* [WHAT YOU NEED TO DO]: This exercise asks for every line of the material that includes the word "default".

Top of MATERIAL TO PROCESS

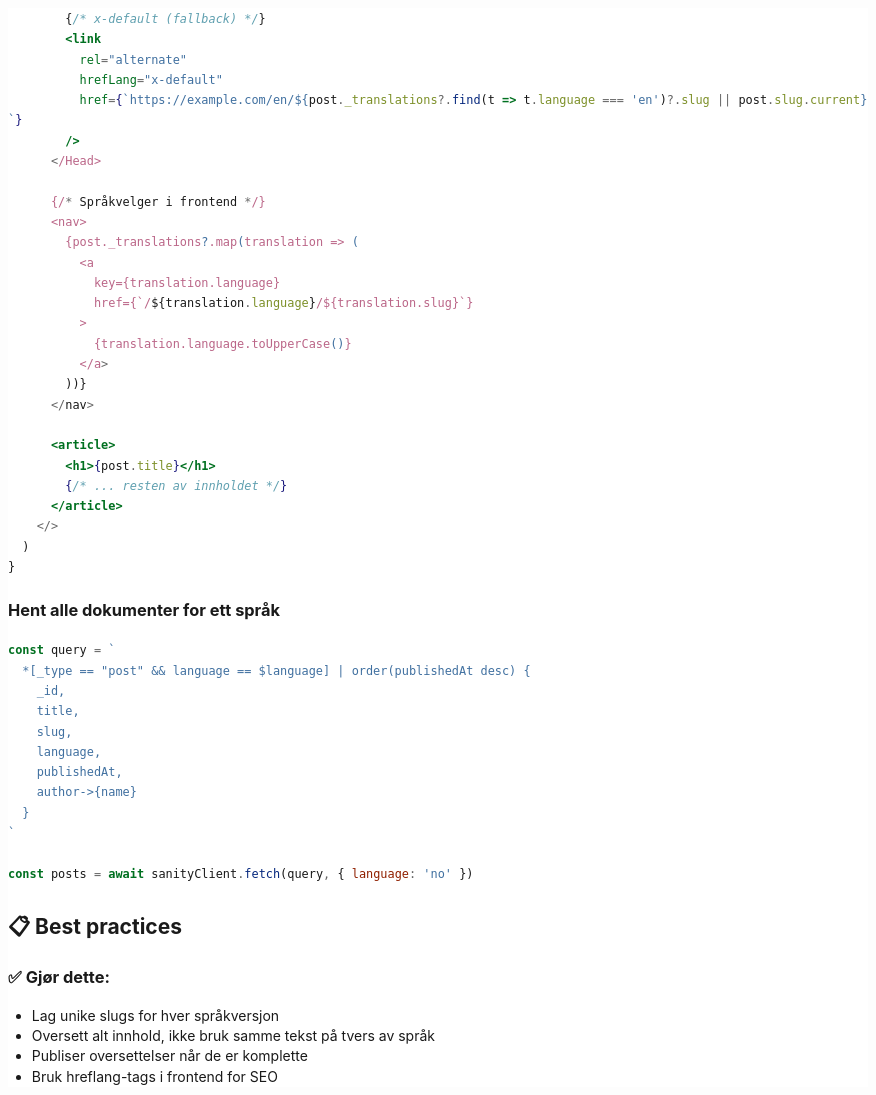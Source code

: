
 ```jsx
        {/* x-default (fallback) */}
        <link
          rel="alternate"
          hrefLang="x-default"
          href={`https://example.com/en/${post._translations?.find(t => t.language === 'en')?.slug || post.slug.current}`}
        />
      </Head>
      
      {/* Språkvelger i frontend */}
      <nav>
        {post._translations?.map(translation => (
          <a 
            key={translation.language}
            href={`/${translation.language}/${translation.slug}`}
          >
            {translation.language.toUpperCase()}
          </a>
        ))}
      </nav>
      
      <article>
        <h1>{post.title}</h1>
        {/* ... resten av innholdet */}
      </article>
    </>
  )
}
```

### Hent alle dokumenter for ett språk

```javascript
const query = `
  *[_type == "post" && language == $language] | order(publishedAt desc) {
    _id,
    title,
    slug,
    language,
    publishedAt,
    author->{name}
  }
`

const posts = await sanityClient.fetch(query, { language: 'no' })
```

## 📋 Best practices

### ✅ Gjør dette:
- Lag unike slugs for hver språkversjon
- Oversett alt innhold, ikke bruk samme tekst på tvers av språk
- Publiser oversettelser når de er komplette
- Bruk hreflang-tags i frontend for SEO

Bottom of MATERIAL TO PROCESS

* [ANSWER BELOW]:
        {/* x-default (fallback) */}
          hrefLang="x-default"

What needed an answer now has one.